Information provided —
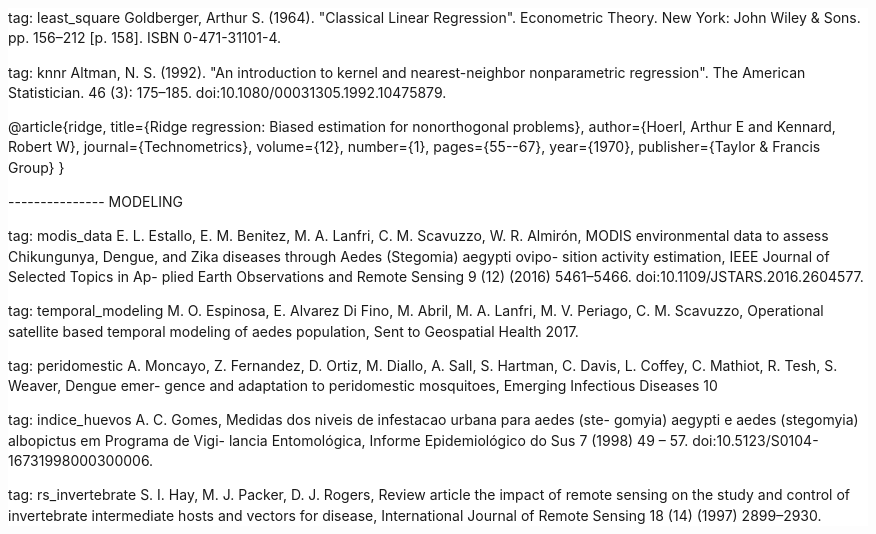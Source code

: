 
tag: least_square
Goldberger, Arthur S. (1964). "Classical Linear Regression". Econometric Theory. New York: John Wiley & Sons. pp. 156–212 [p. 158]. ISBN 0-471-31101-4.


tag: knnr
Altman, N. S. (1992). "An introduction to kernel and nearest-neighbor nonparametric regression". The American Statistician. 46 (3): 175–185. doi:10.1080/00031305.1992.10475879.


@article{ridge,
  title={Ridge regression: Biased estimation for nonorthogonal problems},
  author={Hoerl, Arthur E and Kennard, Robert W},
  journal={Technometrics},
  volume={12},
  number={1},
  pages={55--67},
  year={1970},
  publisher={Taylor \& Francis Group}
}




--------------- MODELING

tag: modis_data
E. L. Estallo, E. M. Benitez, M. A. Lanfri, C. M. Scavuzzo,
W. R. Almirón, MODIS environmental data to assess Chikungunya,
Dengue, and Zika diseases through Aedes (Stegomia) aegypti ovipo-
sition activity estimation, IEEE Journal of Selected Topics in Ap-
plied Earth Observations and Remote Sensing 9 (12) (2016) 5461–5466.
doi:10.1109/JSTARS.2016.2604577.


tag: temporal_modeling
M. O. Espinosa, E. Alvarez Di Fino, M. Abril, M. A. Lanfri, M. V.
Periago, C. M. Scavuzzo, Operational satellite based temporal modeling
of aedes population, Sent to Geospatial Health 2017.


tag: peridomestic
A. Moncayo, Z. Fernandez, D. Ortiz, M. Diallo, A. Sall, S. Hartman,
C. Davis, L. Coffey, C. Mathiot, R. Tesh, S. Weaver, Dengue emer-
gence and adaptation to peridomestic mosquitoes, Emerging Infectious
Diseases 10


tag: indice_huevos
A. C. Gomes, Medidas dos niveis de infestacao urbana para aedes (ste-
gomyia) aegypti e aedes (stegomyia) albopictus em Programa de Vigi-
lancia Entomológica, Informe Epidemiológico do Sus 7 (1998) 49 – 57.
doi:10.5123/S0104-16731998000300006.



tag: rs_invertebrate
S. I. Hay, M. J. Packer, D. J. Rogers, Review article the impact of
remote sensing on the study and control of invertebrate intermediate
hosts and vectors for disease, International Journal of Remote Sensing
18 (14) (1997) 2899–2930.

Task statement —
The lines in the entries above that carry the word "Arthur" must be copied.

Solution for this task —
Goldberger, Arthur S. (1964). "Classical Linear Regression". Econometric Theory. New York: John Wiley & Sons. pp. 156–212 [p. 158]. ISBN 0-471-31101-4.
  author={Hoerl, Arthur E and Kennard, Robert W},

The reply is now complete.